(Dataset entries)
Start of Block

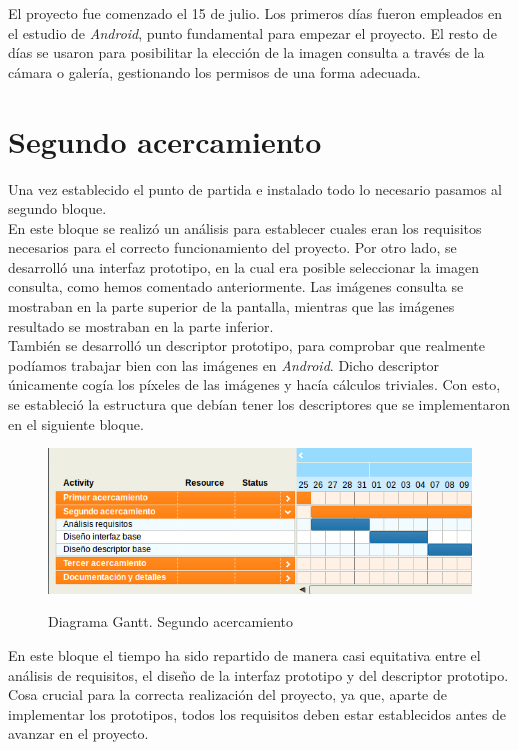 El proyecto fue comenzado el 15 de julio. Los primeros días fueron empleados en el estudio de \textit{Android}, punto fundamental para empezar el proyecto. El resto de días se usaron para posibilitar la elección de la imagen consulta a través de la cámara o galería, gestionando los permisos de una forma adecuada.

\section{Segundo acercamiento}

Una vez establecido el punto de partida e instalado todo lo necesario pasamos al segundo bloque.\\

En este bloque se realizó un análisis para establecer cuales eran los requisitos necesarios para el correcto funcionamiento del proyecto.
Por otro lado, se desarrolló una interfaz prototipo, en la cual era posible seleccionar la imagen consulta, como hemos comentado anteriormente. Las imágenes consulta se mostraban en la parte superior de la pantalla, mientras que las imágenes resultado se mostraban en la parte inferior.\\

También se desarrolló un descriptor prototipo, para comprobar que realmente podíamos trabajar bien con las imágenes en \textit{Android}. Dicho descriptor únicamente cogía los píxeles de las imágenes y hacía cálculos triviales. Con esto, se estableció la estructura que debían tener los descriptores que se implementaron en el siguiente bloque.

\begin{figure}[H] %
\centering
\includegraphics[scale=0.5]{imagenes/gant2.png}  %
\label{gant2.png}
\caption{Diagrama Gantt. Segundo acercamiento}
\end{figure}

En este bloque el tiempo ha sido repartido de manera casi equitativa entre el análisis de requisitos, el diseño de la interfaz prototipo y del descriptor prototipo. Cosa crucial para la correcta realización del proyecto, ya que, aparte de implementar los prototipos, todos los requisitos deben estar establecidos antes de avanzar en el proyecto.\\

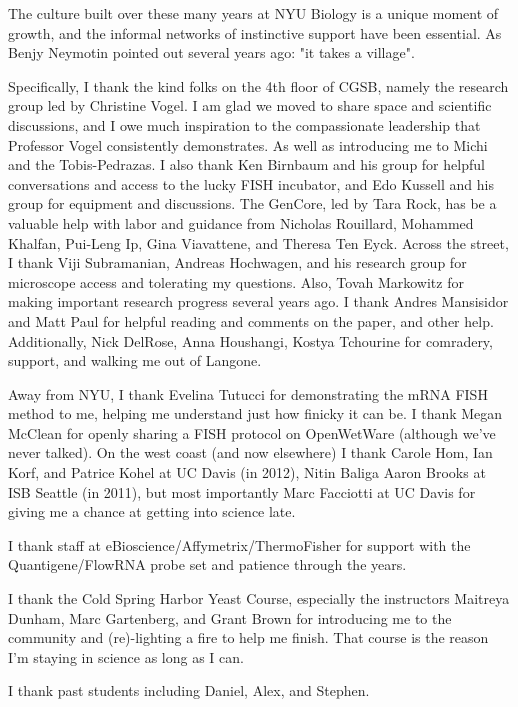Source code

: \documentclass[12pt,letterpaper]{memoir}
\begin{document}
The culture built over these many years at NYU Biology is a unique 
moment of growth, and the informal networks of instinctive support
have been essential.
As Benjy Neymotin pointed out several years ago: "it takes a village".

Specifically,
I thank the kind folks on the 4th floor of CGSB, namely
the research group led by Christine Vogel. I am glad we moved to share
space and scientific discussions, and I owe much inspiration to the 
compassionate leadership that Professor Vogel consistently 
demonstrates. As well as introducing me to Michi and the
Tobis-Pedrazas.
I also thank Ken Birnbaum and his group for helpful conversations and
access to the lucky FISH incubator, and Edo Kussell and his group
for equipment and discussions.
The GenCore, led by Tara Rock, has be a valuable help with labor
and guidance from Nicholas Rouillard, Mohammed Khalfan, Pui-Leng Ip,
Gina Viavattene, and Theresa Ten Eyck.
Across the street, I thank Viji Subramanian, Andreas Hochwagen, 
and his research group for microscope access and tolerating my
questions.
Also, Tovah Markowitz for making important research progress
several years ago.
I thank Andres Mansisidor and Matt Paul for helpful reading and 
comments on the paper, and other help.
Additionally, Nick DelRose, Anna Houshangi, Kostya Tchourine
for comradery, support, and walking me out of Langone.

Away from NYU, I thank
Evelina Tutucci for demonstrating the mRNA FISH method to me,
helping me understand just how finicky it can be.
I thank Megan McClean for openly sharing a FISH protocol on
OpenWetWare (although we've never talked).
On the west coast (and now elsewhere) I thank Carole Hom, Ian Korf, 
and Patrice Kohel at UC Davis (in 2012), 
Nitin Baliga Aaron Brooks at ISB Seattle (in 2011), 
but most importantly Marc Facciotti at UC Davis for 
giving me a chance at getting into science late.



I thank staff at eBioscience/Affymetrix/ThermoFisher for support with
the Quantigene/FlowRNA probe set and patience through the years.

I thank the Cold Spring Harbor Yeast Course, especially the instructors
Maitreya Dunham, Marc Gartenberg, and Grant Brown for introducing
me to the community and (re)-lighting a fire to help me finish.
That course is the reason I'm staying in science as long as I can.

I thank past students including Daniel, Alex, and Stephen.
\end{document}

End of Block

- What the exercise asks -
Scan the records above for lines with the word "access", then say how many there are, giving the number alone.

- Answer space -
2